When I was six, my grandfather sometimes watched me over at my house. One time, I went downstairs to play. The first time I heard him walking down the stairs, I thought I could hide from him for fun without him knowing, so I scrambled to the corner of the room and hid behind the drawer. After he left, I emerged from my spot. The second time, I hid again. After the third time, I wondered if he’d ever find me. The fourth time, two policeman walked into the room with my grandfather.
I realized immediately that he thought I’d gone missing. I jumped out and ran upstairs, guilty beyond belief that my grandfather had become so worried he felt he should call the police.
I lay face down on my bed as the policeman tried to explain that everything was alright.
“Did you make this?” he asked while looking at my Lego structure. “What’s it supposed to be? It looks really cool.”
After I didn’t respond, he walked next to my bed and knelt down. “I know you’re upset,” he said. “But your grandfather loves you very much. He’s not mad at you. He’s just happy and relieved that you’re okay.”
Before I was born and my mother was still in high school, my grandfather was an alcoholic. He never hit any of his children or my grandmother, but he sometimes became detached. After dinner, he would sit at the kitchen table with his head in his hands, often not saying a word.
One night, my Uncle Dave was arrested for underage drinking. When he was brought back home, my mother overheard the heated conversation he had with my grandfather. The shouting intensified until my uncle lowered his voice and said to my grandfather, “You have no right to tell me not to drink.”
After that night, my grandfather never drank again. He remained sober for the next thirty years of his life. He cared so much for his family that he stopped immediately.
My mother told me that he did the same for smoking. Once his first child was on the way, he quit.
While my mother was growing up, my grandfather had a vegetable garden in his backyard. From what my relatives have told me, it was extraordinary. He grew pumpkin, squash, you name it. He took care of it each day and guided it into a flourishing patch of land.

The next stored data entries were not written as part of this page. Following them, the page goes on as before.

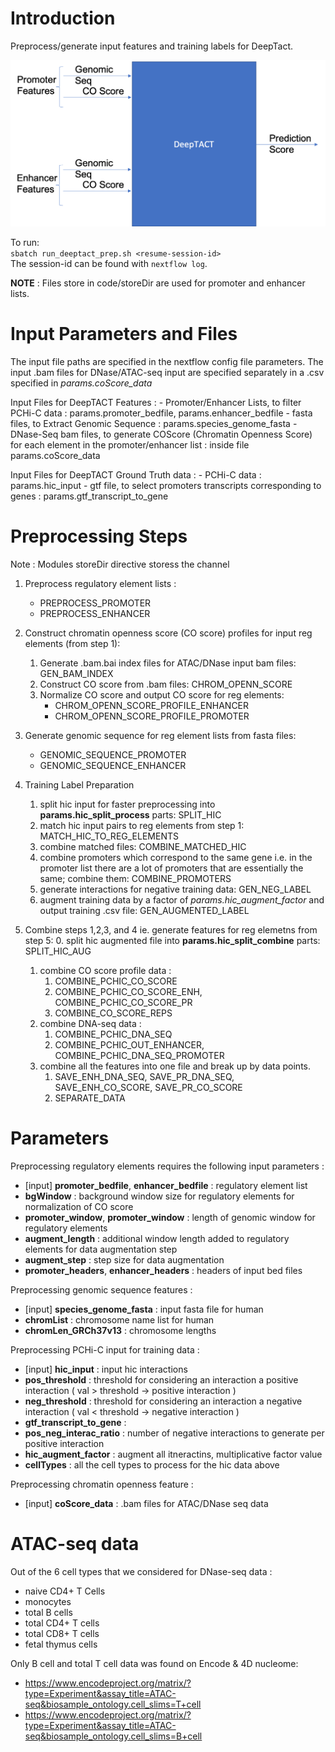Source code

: # Introduction

Preprocess/generate input features and training labels for DeepTact. 

![DeepTACT Neural Net](DeepTACT.png)

To run:  
	`sbatch run_deeptact_prep.sh <resume-session-id>`    
The session-id can be found with `nextflow log`. 

**NOTE** : Files store in code/storeDir are used for promoter and enhancer lists.


# Input Parameters and Files

The input file paths are specified in the nextflow config file parameters.
The input .bam files for DNase/ATAC-seq input are specified separately in a .csv specified in *params.coScore_data*

Input Files for DeepTACT Features :
	- Promoter/Enhancer Lists, to filter PCHi-C data : params.promoter_bedfile, params.enhancer_bedfile
	- fasta files, to Extract Genomic Sequence : params.species_genome_fasta
	- DNase-Seq bam files, to generate COScore (Chromatin Openness Score) for each element in the promoter/enhancer list  : inside file params.coScore_data


Input Files for DeepTACT Ground Truth data :
	- PCHi-C data : params.hic_input
	- gtf file, to select promoters transcripts corresponding to genes : params.gtf_transcript_to_gene


# Preprocessing Steps

Note : Modules storeDir directive storess the channel 

1. Preprocess regulatory element lists :
	* PREPROCESS_PROMOTER
	* PREPROCESS_ENHANCER
2. Construct chromatin openness score (CO score) profiles for input reg elements (from step 1):
	1. Generate .bam.bai index files for ATAC/DNase input bam files: GEN_BAM_INDEX
	2. Construct CO score from .bam files: CHROM_OPENN_SCORE
	3. Normalize CO score and output CO score for reg elements:
		* CHROM_OPENN_SCORE_PROFILE_ENHANCER
		* CHROM_OPENN_SCORE_PROFILE_PROMOTER

3. Generate genomic sequence for reg element lists from fasta files:
	* GENOMIC_SEQUENCE_PROMOTER
	* GENOMIC_SEQUENCE_ENHANCER
4. Training Label Preparation
	1. split hic input for faster preprocessing into **params.hic_split_process** parts: SPLIT_HIC
	2. match hic input pairs to reg elements from step 1: MATCH_HIC_TO_REG_ELEMENTS
	3. combine matched files: COMBINE_MATCHED_HIC
	4. combine promoters which correspond to the same gene i.e. in the promoter list there are a lot of promoters that are essentially the same; combine them: COMBINE_PROMOTERS
	5. generate interactions for negative training data: GEN_NEG_LABEL
	6. augment training data by a factor of *params.hic_augment_factor* and output training .csv file: GEN_AUGMENTED_LABEL 
6. Combine steps 1,2,3, and 4 ie. generate features for reg elemetns from step 5:
	0. split hic augmented file into **params.hic_split_combine** parts: SPLIT_HIC_AUG
	1. combine CO score profile data :
		1. COMBINE_PCHIC_CO_SCORE
		2. COMBINE_PCHIC_CO_SCORE_ENH, COMBINE_PCHIC_CO_SCORE_PR
		3. COMBINE_CO_SCORE_REPS
	2. combine DNA-seq data :
		1. COMBINE_PCHIC_DNA_SEQ
		2. COMBINE_PCHIC_OUT_ENHANCER, COMBINE_PCHIC_DNA_SEQ_PROMOTER
	3. combine all the features into one file and break up by data points.
		1. SAVE_ENH_DNA_SEQ, SAVE_PR_DNA_SEQ, SAVE_ENH_CO_SCORE, SAVE_PR_CO_SCORE
		2. SEPARATE_DATA


# Parameters

Preprocessing regulatory elements requires the following input parameters :

- [input] **promoter_bedfile**, **enhancer_bedfile** : regulatory element list
- **bgWindow** : background window size for regulatory elements for normalization of CO score
- **promoter_window**, **promoter_window** : length of genomic window for regulatory elements
- **augment_length** : additional window length added to regulatory elements for data augmentation step
- **augment_step** : step size for data augmentation
- **promoter_headers**, **enhancer_headers** : headers of input bed files


Preprocessing genomic sequence features :
- [input] **species_genome_fasta** : input fasta file for human
- **chromList** : chromosome name list for human
- **chromLen_GRCh37v13** : chromosome lengths

Preprocessing PCHi-C input for training data :
- [input] **hic_input** : input hic interactions
- **pos_threshold** : threshold for considering an interaction a positive interaction ( val > threshold -> positive interaction )
- **neg_threshold** : threshold for considering an interaction a negative interaction ( val < threshold -> negative interaction )
- **gtf_transcript_to_gene** : 
- **pos_neg_interac_ratio** : number of negative interactions to generate per positive interaction
- **hic_augment_factor** : augment all itneractins, multiplicative factor value
- **cellTypes** : all the cell types to process for the hic data above

Preprocessing chromatin openness feature : 
- [input] **coScore_data** : .bam files for ATAC/DNase seq data



# ATAC-seq data

Out of the 6 cell types that we considered for DNase-seq data : 
- naive CD4+ T Cells
- monocytes
- total B cells
- total CD4+ T cells 
- total CD8+ T cells
- fetal thymus cells

Only B cell and total T cell data was found on Encode & 4D nucleome: 
- https://www.encodeproject.org/matrix/?type=Experiment&assay_title=ATAC-seq&biosample_ontology.cell_slims=T+cell
- https://www.encodeproject.org/matrix/?type=Experiment&assay_title=ATAC-seq&biosample_ontology.cell_slims=B+cell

At one point, he eventually had to stop tending to the garden. The passage of time was starting to affect his physical abilities, and he could no longer adequately take care of it. Yet parts of the fence remained until I was ten, and I had a glimpse from the remnants of how extensive and remarkable the garden must have been.

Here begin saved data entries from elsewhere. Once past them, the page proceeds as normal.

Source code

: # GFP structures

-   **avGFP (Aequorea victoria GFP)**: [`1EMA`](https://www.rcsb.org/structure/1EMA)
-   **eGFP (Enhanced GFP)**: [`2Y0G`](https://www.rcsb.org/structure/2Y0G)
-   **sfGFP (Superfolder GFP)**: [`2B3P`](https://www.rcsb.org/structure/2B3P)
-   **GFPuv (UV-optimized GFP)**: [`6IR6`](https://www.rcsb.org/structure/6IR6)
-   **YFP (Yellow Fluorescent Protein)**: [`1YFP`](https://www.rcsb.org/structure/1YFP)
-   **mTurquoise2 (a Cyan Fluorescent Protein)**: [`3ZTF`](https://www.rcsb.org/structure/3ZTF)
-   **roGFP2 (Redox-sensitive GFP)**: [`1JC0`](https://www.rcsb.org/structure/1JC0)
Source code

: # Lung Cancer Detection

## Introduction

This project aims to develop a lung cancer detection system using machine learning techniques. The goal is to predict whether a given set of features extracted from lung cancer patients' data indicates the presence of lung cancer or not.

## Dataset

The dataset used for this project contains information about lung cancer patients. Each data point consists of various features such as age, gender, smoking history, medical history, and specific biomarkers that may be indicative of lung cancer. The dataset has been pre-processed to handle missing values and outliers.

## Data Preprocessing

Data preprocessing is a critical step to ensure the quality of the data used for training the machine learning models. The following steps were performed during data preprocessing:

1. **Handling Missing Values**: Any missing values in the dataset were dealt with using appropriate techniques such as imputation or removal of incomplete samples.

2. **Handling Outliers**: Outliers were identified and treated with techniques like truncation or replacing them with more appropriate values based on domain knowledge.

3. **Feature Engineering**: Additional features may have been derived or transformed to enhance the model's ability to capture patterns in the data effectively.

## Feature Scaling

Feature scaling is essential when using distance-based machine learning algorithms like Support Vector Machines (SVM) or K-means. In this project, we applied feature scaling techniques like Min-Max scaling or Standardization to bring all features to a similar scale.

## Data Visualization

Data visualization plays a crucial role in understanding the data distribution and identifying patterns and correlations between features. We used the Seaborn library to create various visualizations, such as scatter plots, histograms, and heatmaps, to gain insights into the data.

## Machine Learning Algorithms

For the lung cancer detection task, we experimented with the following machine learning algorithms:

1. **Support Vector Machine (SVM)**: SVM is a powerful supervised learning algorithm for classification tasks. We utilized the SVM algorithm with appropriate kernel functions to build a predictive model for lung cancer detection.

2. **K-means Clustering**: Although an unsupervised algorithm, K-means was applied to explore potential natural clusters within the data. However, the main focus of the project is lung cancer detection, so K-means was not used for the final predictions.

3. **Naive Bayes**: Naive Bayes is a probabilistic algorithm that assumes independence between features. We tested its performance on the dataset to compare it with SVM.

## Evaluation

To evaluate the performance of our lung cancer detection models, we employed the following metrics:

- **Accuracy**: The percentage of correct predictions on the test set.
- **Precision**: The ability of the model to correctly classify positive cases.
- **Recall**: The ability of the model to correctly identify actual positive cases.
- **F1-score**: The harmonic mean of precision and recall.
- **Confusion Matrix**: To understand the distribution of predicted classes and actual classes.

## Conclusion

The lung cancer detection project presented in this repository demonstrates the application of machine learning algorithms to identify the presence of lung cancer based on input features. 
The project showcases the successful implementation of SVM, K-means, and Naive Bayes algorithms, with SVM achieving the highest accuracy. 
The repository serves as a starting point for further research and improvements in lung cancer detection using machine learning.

One time, he told me and my family at dinner that to take care of the slugs, he’d put a container of beer in the garden. The slugs, attracted to the liquid, would climb into the trap and not be able to climb back out, so they’d drown in the beer.
My grandfather, grinning slightly, explained, “At least they’d die drunk.”
Throughout his life, my grandfather dealt with depression. I don’t remember noticing while I was younger, which is as depression tends to normally work. It can feel as though you’re drowning while to an onlooker everything seems alright.
Yet going through my memories, I can remember bits and splintered moments of where the depression manifested. I think now that I’m older, I’m more aware of how the emotions can take control of people and cause them to shut down, even if they don’t explicitly express it.
I’ve dealt with depression since middle school, and it’s never really gone away. For me, depression can be debilitating. Over the years, I’ve tried to learn how to cope with the feelings of despair, even when it feels like I’m being eaten alive from the inside. Because depression can make you think you’re worthless and that your existence is incompatible with life itself. It leads to a cascade of countless thoughts until you sometimes find yourself seriously contemplating whether you even want to keep living.
Through my struggles with depression, I’ve over time been able to more deeply appreciate how much my grandfather loved his entire family. Despite his depression, he found meaning through every one of us.
Evidently, I cannot understand his pain to its fullest extent, for adversity is a very personal experience. Yet I can work with what I know.
I know my grandfather as the bearded man who used to pick me up and swing me around when I was still young and he was still able. I remember him as the man who loved history and even taught it as a high school teacher. I can picture his smile, which was as modest and warm as he was.
I remember him too as a man who, when looking back, dealt with emotional pain. Yet my grandfather is one of the bravest and strongest people I know.
I look up to him with the deepest sense of admiration, and I see him as a role model from a very personal perspective. Even though he dealt with depression, he found ways to experience meaning and never failed to show his love for me and for others.
I’ve discovered that even if I can’t find a stable meaning for myself, I can try to help others on their journey. My grandfather loved others and gave them a sense of meaning even through his sadness, and he knew not just how to show love but also how to receive it.
My hope, for as long as I live, is to do the same.